*** Begin section ***

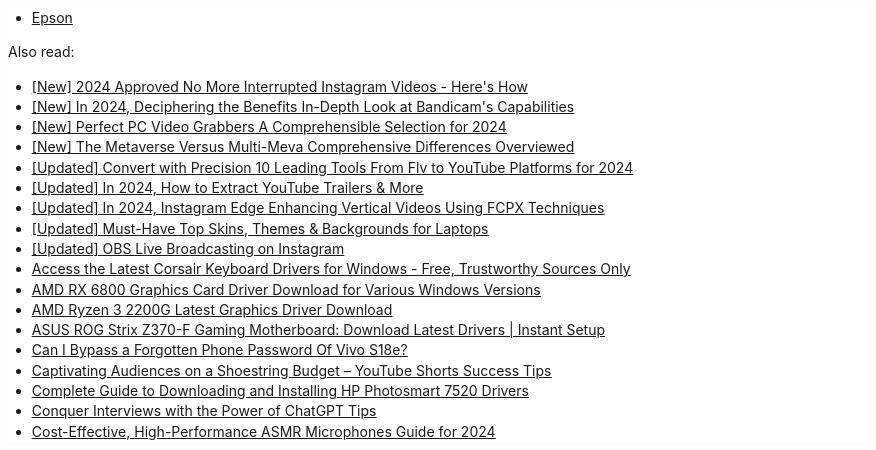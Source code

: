 * [Epson](https://tools.techidaily.com/drivereasy/download/)

<ins class="adsbygoogle"
     style="display:block"
     data-ad-format="autorelaxed"
     data-ad-client="ca-pub-7571918770474297"
     data-ad-slot="1223367746"></ins>



<ins class="adsbygoogle"
     style="display:block"
     data-ad-client="ca-pub-7571918770474297"
     data-ad-slot="8358498916"
     data-ad-format="auto"
     data-full-width-responsive="true"></ins>

<span class="atpl-alsoreadstyle">Also read:</span>
<div><ul>
<li><a href="https://instagram-clips.techidaily.com/new-2024-approved-no-more-interrupted-instagram-videos-heres-how/"><u>[New] 2024 Approved  No More Interrupted Instagram Videos - Here's How</u></a></li>
<li><a href="https://screen-sharing-recording.techidaily.com/new-in-2024-deciphering-the-benefits-in-depth-look-at-bandicams-capabilities/"><u>[New] In 2024, Deciphering the Benefits  In-Depth Look at Bandicam's Capabilities</u></a></li>
<li><a href="https://visual-screen-recording.techidaily.com/new-perfect-pc-video-grabbers-a-comprehensible-selection-for-2024/"><u>[New] Perfect PC Video Grabbers  A Comprehensible Selection for 2024</u></a></li>
<li><a href="https://fox-links.techidaily.com/new-the-metaverse-versus-multi-meva-comprehensive-differences-overviewed/"><u>[New] The Metaverse Versus Multi-Meva  Comprehensive Differences Overviewed</u></a></li>
<li><a href="https://facebook-record-videos.techidaily.com/updated-convert-with-precision-10-leading-tools-from-flv-to-youtube-platforms-for-2024/"><u>[Updated] Convert with Precision  10 Leading Tools From Flv to YouTube Platforms for 2024</u></a></li>
<li><a href="https://eaxpv-info.techidaily.com/updated-in-2024-how-to-extract-youtube-trailers-and-more/"><u>[Updated] In 2024, How to Extract YouTube Trailers & More</u></a></li>
<li><a href="https://instagram-video-recordings.techidaily.com/updated-in-2024-instagram-edge-enhancing-vertical-videos-using-fcpx-techniques/"><u>[Updated] In 2024, Instagram Edge  Enhancing Vertical Videos Using FCPX Techniques</u></a></li>
<li><a href="https://extra-support.techidaily.com/updated-must-have-top-skins-themes-and-backgrounds-for-laptops/"><u>[Updated] Must-Have  Top Skins, Themes & Backgrounds for Laptops</u></a></li>
<li><a href="https://video-screen-grab.techidaily.com/updated-obs-live-broadcasting-on-instagram/"><u>[Updated] OBS Live Broadcasting on Instagram</u></a></li>
<li><a href="https://win-amazing.techidaily.com/access-the-latest-corsair-keyboard-drivers-for-windows-free-trustworthy-sources-only/"><u>Access the Latest Corsair Keyboard Drivers for Windows - Free, Trustworthy Sources Only</u></a></li>
<li><a href="https://win-amazing.techidaily.com/amd-rx-6800-graphics-card-driver-download-for-various-windows-versions/"><u>AMD RX 6800 Graphics Card Driver Download for Various Windows Versions</u></a></li>
<li><a href="https://win-amazing.techidaily.com/amd-ryzen-3-2200g-latest-graphics-driver-download/"><u>AMD Ryzen 3 2200G Latest Graphics Driver Download</u></a></li>
<li><a href="https://win-amazing.techidaily.com/asus-rog-strix-z370-f-gaming-motherboard-download-latest-drivers-instant-setup/"><u>ASUS ROG Strix Z370-F Gaming Motherboard: Download Latest Drivers | Instant Setup</u></a></li>
<li><a href="https://unlock-android.techidaily.com/can-i-bypass-a-forgotten-phone-password-of-vivo-s18e-by-drfone-android/"><u>Can I Bypass a Forgotten Phone Password Of Vivo S18e?</u></a></li>
<li><a href="https://youtube-clips.techidaily.com/captivating-audiences-on-a-shoestring-budget-youtube-shorts-success-tips/"><u>Captivating Audiences on a Shoestring Budget – YouTube Shorts Success Tips</u></a></li>
<li><a href="https://win-amazing.techidaily.com/complete-guide-to-downloading-and-installing-hp-photosmart-7520-drivers/"><u>Complete Guide to Downloading and Installing HP Photosmart 7520 Drivers</u></a></li>
<li><a href="https://tech-revival.techidaily.com/conquer-interviews-with-the-power-of-chatgpt-tips/"><u>Conquer Interviews with the Power of ChatGPT Tips</u></a></li>
<li><a href="https://extra-lessons.techidaily.com/cost-effective-high-performance-asmr-microphones-guide-for-2024/"><u>Cost-Effective, High-Performance ASMR Microphones Guide for 2024</u></a></li>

*** End section ***

Set down all the data again exactly as above, pictures excluded.

» Reply to the task
Source code

: * [Epson](https://tools.techidaily.com/drivereasy/download/)

<ins class="adsbygoogle"
     style="display:block"
     data-ad-format="autorelaxed"
     data-ad-client="ca-pub-7571918770474297"
     data-ad-slot="1223367746"></ins>



<ins class="adsbygoogle"
     style="display:block"
     data-ad-client="ca-pub-7571918770474297"
     data-ad-slot="8358498916"
     data-ad-format="auto"
     data-full-width-responsive="true"></ins>

<span class="atpl-alsoreadstyle">Also read:</span>
<div><ul>
<li><a href="https://instagram-clips.techidaily.com/new-2024-approved-no-more-interrupted-instagram-videos-heres-how/"><u>[New] 2024 Approved  No More Interrupted Instagram Videos - Here's How</u></a></li>
<li><a href="https://screen-sharing-recording.techidaily.com/new-in-2024-deciphering-the-benefits-in-depth-look-at-bandicams-capabilities/"><u>[New] In 2024, Deciphering the Benefits  In-Depth Look at Bandicam's Capabilities</u></a></li>
<li><a href="https://visual-screen-recording.techidaily.com/new-perfect-pc-video-grabbers-a-comprehensible-selection-for-2024/"><u>[New] Perfect PC Video Grabbers  A Comprehensible Selection for 2024</u></a></li>
<li><a href="https://fox-links.techidaily.com/new-the-metaverse-versus-multi-meva-comprehensive-differences-overviewed/"><u>[New] The Metaverse Versus Multi-Meva  Comprehensive Differences Overviewed</u></a></li>
<li><a href="https://facebook-record-videos.techidaily.com/updated-convert-with-precision-10-leading-tools-from-flv-to-youtube-platforms-for-2024/"><u>[Updated] Convert with Precision  10 Leading Tools From Flv to YouTube Platforms for 2024</u></a></li>
<li><a href="https://eaxpv-info.techidaily.com/updated-in-2024-how-to-extract-youtube-trailers-and-more/"><u>[Updated] In 2024, How to Extract YouTube Trailers & More</u></a></li>
<li><a href="https://instagram-video-recordings.techidaily.com/updated-in-2024-instagram-edge-enhancing-vertical-videos-using-fcpx-techniques/"><u>[Updated] In 2024, Instagram Edge  Enhancing Vertical Videos Using FCPX Techniques</u></a></li>
<li><a href="https://extra-support.techidaily.com/updated-must-have-top-skins-themes-and-backgrounds-for-laptops/"><u>[Updated] Must-Have  Top Skins, Themes & Backgrounds for Laptops</u></a></li>
<li><a href="https://video-screen-grab.techidaily.com/updated-obs-live-broadcasting-on-instagram/"><u>[Updated] OBS Live Broadcasting on Instagram</u></a></li>
<li><a href="https://win-amazing.techidaily.com/access-the-latest-corsair-keyboard-drivers-for-windows-free-trustworthy-sources-only/"><u>Access the Latest Corsair Keyboard Drivers for Windows - Free, Trustworthy Sources Only</u></a></li>
<li><a href="https://win-amazing.techidaily.com/amd-rx-6800-graphics-card-driver-download-for-various-windows-versions/"><u>AMD RX 6800 Graphics Card Driver Download for Various Windows Versions</u></a></li>
<li><a href="https://win-amazing.techidaily.com/amd-ryzen-3-2200g-latest-graphics-driver-download/"><u>AMD Ryzen 3 2200G Latest Graphics Driver Download</u></a></li>
<li><a href="https://win-amazing.techidaily.com/asus-rog-strix-z370-f-gaming-motherboard-download-latest-drivers-instant-setup/"><u>ASUS ROG Strix Z370-F Gaming Motherboard: Download Latest Drivers | Instant Setup</u></a></li>
<li><a href="https://unlock-android.techidaily.com/can-i-bypass-a-forgotten-phone-password-of-vivo-s18e-by-drfone-android/"><u>Can I Bypass a Forgotten Phone Password Of Vivo S18e?</u></a></li>
<li><a href="https://youtube-clips.techidaily.com/captivating-audiences-on-a-shoestring-budget-youtube-shorts-success-tips/"><u>Captivating Audiences on a Shoestring Budget – YouTube Shorts Success Tips</u></a></li>
<li><a href="https://win-amazing.techidaily.com/complete-guide-to-downloading-and-installing-hp-photosmart-7520-drivers/"><u>Complete Guide to Downloading and Installing HP Photosmart 7520 Drivers</u></a></li>
<li><a href="https://tech-revival.techidaily.com/conquer-interviews-with-the-power-of-chatgpt-tips/"><u>Conquer Interviews with the Power of ChatGPT Tips</u></a></li>
<li><a href="https://extra-lessons.techidaily.com/cost-effective-high-performance-asmr-microphones-guide-for-2024/"><u>Cost-Effective, High-Performance ASMR Microphones Guide for 2024</u></a></li>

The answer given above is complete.